12. The learned Counsel would contend that in a situation of this nature, the property having been in the 1st respondent, it could deal therewith in any manner it likes. Reliance in this connection has been placed on the decision of this Court in Defence Colony Residents Welfare Association v. District Collector, R.R. District, 1998 (5) ALT 555.

Point for consideration:

13. The sole question, which arises for consideration in this writ petition, is as to whether the 1st respondent was within its jurisdiction in putting the land in question in public auction?

Statutory Provisions:

14. The A.P. Urban Areas (Development) Act, 1975 has been enacted to provide for the development of urban. areas in the State of Andhra Pradesh according to plan and for matters ancillary thereto. Sections 11 and 12 of the Act read thus:

11. Certain plans already prepared and sanctioned deemed to have been prepared and sanctioned under this Act :--(1) Any general town planning scheme under the Andhra Pradesh (Andhra Area), Town Planning Act, 1920, any development plan under the Hyderabad Municipal Corporation Act, 1955 or any Master plan under the A.P. Municipalities Act, 1965, already prepared and published by the local authority concerned and sanctioned by the Government before the commencement of this Act with respect to any area now forming part or whole of a development area under this Act, shall be deemed to be a Master Plan so prepared and published by the Authority and sanctioned by the Government subject to such alterations and modifications as may be considered necessary, under this Act.

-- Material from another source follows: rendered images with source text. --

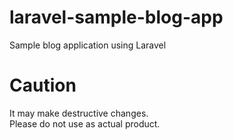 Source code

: # laravel-sample-blog-app
Sample blog application using Laravel

# Caution
It may make destructive changes.  
Please do not use as actual product.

(2) Any detailed town-planning scheme under the A.P. (Andhra Area) Town Planning Act, 1920, any improvement scheme under the Hyderabad Municipal Corporation Act, 1955, or any town development plan under the Andhra Pradesh Municipalities Act, 1965 already prepared and published by the local authority concerned and sanctioned by the Government before the commencement of this Act, with respect to any area now forming part of a development area under this Act, shall be deemed to be a Zonal Development Plan, so prepared and published by the Authority and sanctioned by the Government, subject to such alterations and modifications as may be considered necessary under this Act.

(3) In respect of plans of the nature specified in sub-section (1) or subsection (2) which are at different stages or preparation or publication or pending sanction of the Government at the commencement of this Act, such plans shall be deemed to have been prepared, or published or submitted to Government as the case may be, under this Act, subject to such alterations as may be considered necessary under this Act.

12. Modification to plan :--(1) The Authority may make such modifications to the plan as it thinks fit, being modifications which, in its opinion, do not effect important alterations in the character of the plan and which do not relate to the extent of land uses or the standards of population density.

(2) The Government may suo motu or on a reference from the Authority make any modifications to the plan, whether such modifications are of the nature specified in sub-section (1) or otherwise.

(3) Before making any modifications to the plan, the Authority or, as the case may be, the Government shall publish a notice in such form and manner as may be prescribed inviting objections and suggestions from any person with respect to the proposed modifications before such date as may be specified in the notice and shall consider all objections and suggestions that may be received by the Authority or the Government.

(4) Every modification made under the provisions of this section shall be published in such manner as the Authority or the Government, as the case may be, may specify and the modifications shall come into operation either on the date of the publication or on such other date as the Authority or the Government may fix.

(5) When the Authority makes any modifications to the plan under subsection (1), it shall report to the Government the full particulars of such modifications within thirty days of the date on which such modifications come into operation.

(6) If any question arises whether the modifications proposed to be made by the Authority are modifications which effect important alterations in the character of the plan or whether they relate to the extent ot land-uses or the standards of population density, it shall be referred to the Government whose decision thereon shall be final.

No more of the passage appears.